Key takeaways

  • Quality monitoring in call centers is a strategic lever: organizations that evaluate 100% of their interactions see an improvement of +25 to +35% in customer satisfaction within 12 months
  • The specific challenges of call centers (massive volume, 25 to 40% turnover, multi-channel) make manual listening structurally insufficient: only 2 to 5% of calls are actually audited
  • 6 essential KPIs enable quality management: AHT, first contact resolution rate (FCR), CSAT, NPS, compliance rate, and conversational quality score
  • Evaluation grids must cover 5 key phases of the call: greeting, identification, handling, closing, and regulatory compliance
  • The shift to AI-powered automation multiplies coverage by 20 to 50x, while freeing supervisors for coaching: -50 to -70% of manual evaluation time
  • Deployment follows 4 steps: audit of the current setup, definition of evaluation grids, pilot on a limited scope, then progressive rollout

Why is quality monitoring critical for call centers?

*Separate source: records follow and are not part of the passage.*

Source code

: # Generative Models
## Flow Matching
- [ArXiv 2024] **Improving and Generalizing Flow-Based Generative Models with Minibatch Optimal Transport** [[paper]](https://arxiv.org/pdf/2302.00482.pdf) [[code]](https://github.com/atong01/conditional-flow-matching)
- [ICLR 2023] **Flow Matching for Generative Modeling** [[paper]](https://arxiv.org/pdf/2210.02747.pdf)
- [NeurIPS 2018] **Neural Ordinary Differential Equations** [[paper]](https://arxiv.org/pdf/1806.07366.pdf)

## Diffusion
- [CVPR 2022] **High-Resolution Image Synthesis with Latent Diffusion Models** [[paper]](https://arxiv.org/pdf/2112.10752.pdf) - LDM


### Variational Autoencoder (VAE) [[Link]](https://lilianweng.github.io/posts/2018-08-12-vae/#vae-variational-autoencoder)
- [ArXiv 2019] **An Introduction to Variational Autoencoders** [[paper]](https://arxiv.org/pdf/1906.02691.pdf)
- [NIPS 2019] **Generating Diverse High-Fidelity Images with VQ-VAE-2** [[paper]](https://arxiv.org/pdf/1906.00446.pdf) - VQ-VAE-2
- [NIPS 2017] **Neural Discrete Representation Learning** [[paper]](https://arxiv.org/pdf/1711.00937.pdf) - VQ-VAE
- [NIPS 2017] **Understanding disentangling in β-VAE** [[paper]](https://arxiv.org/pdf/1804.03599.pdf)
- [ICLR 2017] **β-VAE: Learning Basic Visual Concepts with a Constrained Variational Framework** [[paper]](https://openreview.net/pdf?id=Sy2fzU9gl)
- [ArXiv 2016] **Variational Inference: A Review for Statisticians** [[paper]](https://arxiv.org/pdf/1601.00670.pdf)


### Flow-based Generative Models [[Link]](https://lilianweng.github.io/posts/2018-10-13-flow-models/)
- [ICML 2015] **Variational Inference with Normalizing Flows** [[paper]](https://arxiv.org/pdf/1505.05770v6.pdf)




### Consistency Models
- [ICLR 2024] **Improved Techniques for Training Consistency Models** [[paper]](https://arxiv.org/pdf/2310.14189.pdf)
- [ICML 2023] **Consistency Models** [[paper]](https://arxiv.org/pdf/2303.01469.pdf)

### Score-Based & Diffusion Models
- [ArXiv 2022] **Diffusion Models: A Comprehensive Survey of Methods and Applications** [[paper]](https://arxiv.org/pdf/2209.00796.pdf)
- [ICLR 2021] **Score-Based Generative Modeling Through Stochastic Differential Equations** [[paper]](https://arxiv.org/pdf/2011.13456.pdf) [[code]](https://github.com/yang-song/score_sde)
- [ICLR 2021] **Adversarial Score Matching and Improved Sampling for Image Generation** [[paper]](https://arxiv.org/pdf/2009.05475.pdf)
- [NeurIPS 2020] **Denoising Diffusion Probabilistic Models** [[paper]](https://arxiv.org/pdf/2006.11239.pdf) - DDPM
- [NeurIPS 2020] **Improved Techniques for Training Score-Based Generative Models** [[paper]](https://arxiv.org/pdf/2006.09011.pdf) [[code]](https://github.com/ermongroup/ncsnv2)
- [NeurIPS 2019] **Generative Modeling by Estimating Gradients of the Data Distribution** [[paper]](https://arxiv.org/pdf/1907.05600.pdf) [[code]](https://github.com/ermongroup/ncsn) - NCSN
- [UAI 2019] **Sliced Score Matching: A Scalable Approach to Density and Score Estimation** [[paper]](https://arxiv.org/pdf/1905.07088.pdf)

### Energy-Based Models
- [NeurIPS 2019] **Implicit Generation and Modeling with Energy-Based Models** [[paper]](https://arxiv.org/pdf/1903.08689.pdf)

Quality monitoring in call centers is not an operational luxury: it is the mechanism that transforms every interaction into a performance lever. In an environment where a mid-sized contact center handles 50,000 to 200,000 calls per month, the quality of each exchange directly determines customer satisfaction, retention rates, and ultimately, revenue.

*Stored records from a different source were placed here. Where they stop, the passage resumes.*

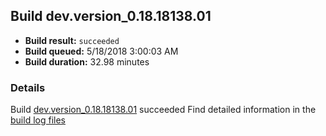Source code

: ## Build dev.version_0.18.18138.01
- **Build result:** `succeeded`
- **Build queued:** 5/18/2018 3:00:03 AM
- **Build duration:** 32.98 minutes
### Details
Build [dev.version_0.18.18138.01](https://winappstudio.visualstudio.com/web/build.aspx?pcguid=a4ef43be-68ce-4195-a619-079b4d9834c2&builduri=vstfs%3a%2f%2f%2fBuild%2fBuild%2f25671) succeeded
Find detailed information in the [build log files](https://uwpctdiags.blob.core.windows.net/buildlogs/dev.version_0.18.18138.01_logs.zip)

Yet the reality is clear: most call centers only monitor 2 to 5% of their interactions. The remaining 95 to 98% escape any quality control. It is like flying a plane while only checking the instruments 3 minutes per hour of flight.

The economic stakes

Every poorly handled call has a real cost:

  • A dissatisfied customer costs 5 to 25 times more than the cost of retaining them
  • 67% of customers cite a poor phone experience as a reason for cancellation
  • One lost CSAT point represents an average 3 to 5% decrease in retention rate
  • Undetected complaints generate handling costs 3 to 4 times higher than immediate resolution

Quality monitoring is therefore not an additional expense: it is an investment with measurable ROI, whose absence costs far more than its implementation.

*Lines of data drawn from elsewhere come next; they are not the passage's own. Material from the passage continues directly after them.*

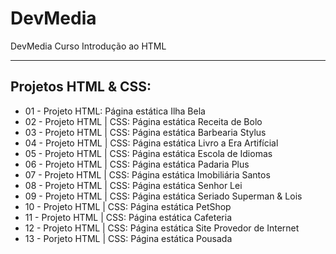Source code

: # DevMedia
DevMedia Curso Introdução ao HTML

---

## Projetos HTML & CSS:
- 01 - Projeto HTML: Página estática Ilha Bela
- 02 - Projeto HTML | CSS: Página estática Receita de Bolo
- 03 - Projeto HTML | CSS: Página estática Barbearia Stylus
- 04 - Projeto HTML | CSS: Página estática Livro a Era Artifícial
- 05 - Projeto HTML | CSS: Página estática Escola de Idiomas
- 06 - Projeto HTML | CSS: Página estática Padaria Plus
- 07 - Projeto HTML | CSS: Página estática Imobiliária Santos
- 08 - Projeto HTML | CSS: Página estática Senhor Lei
- 09 - Projeto HTML | CSS: Página estática Seriado Superman & Lois
- 10 - Projeto HTML | CSS: Página estática PetShop
- 11 - Projeto HTML | CSS: Página estática Cafeteria
- 12 - Projeto HTML | CSS: Página estática Site Provedor de Internet
- 13 - Porjeto HTML | CSS: Página estática Pousada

Your brand perception is built with every call. A customer who calls a contact center expects three things: to be understood, to be helped, and to be respected. Quality monitoring precisely measures whether these three promises are kept -- across every interaction, not just a sample.

The "everything is fine" trap. Without exhaustive quality monitoring, operational indicators (answer rate, AHT) can show green while the actual quality of exchanges is deteriorating. An agent who picks up quickly and handles the call in 3 minutes may have excellent AHT -- while being rushed, imprecise, or impolite.

The specific challenges of call centers

Quality monitoring in call centers faces constraints that other environments do not encounter. Understanding these challenges is essential for designing an effective system.

Volume: the structural obstacle

A 200-agent call center handling an average of 80 calls per day generates 16,000 daily interactions, or approximately 350,000 calls per month. Even with a team of 15 dedicated supervisors, manual listening can only cover a tiny fraction of this volume.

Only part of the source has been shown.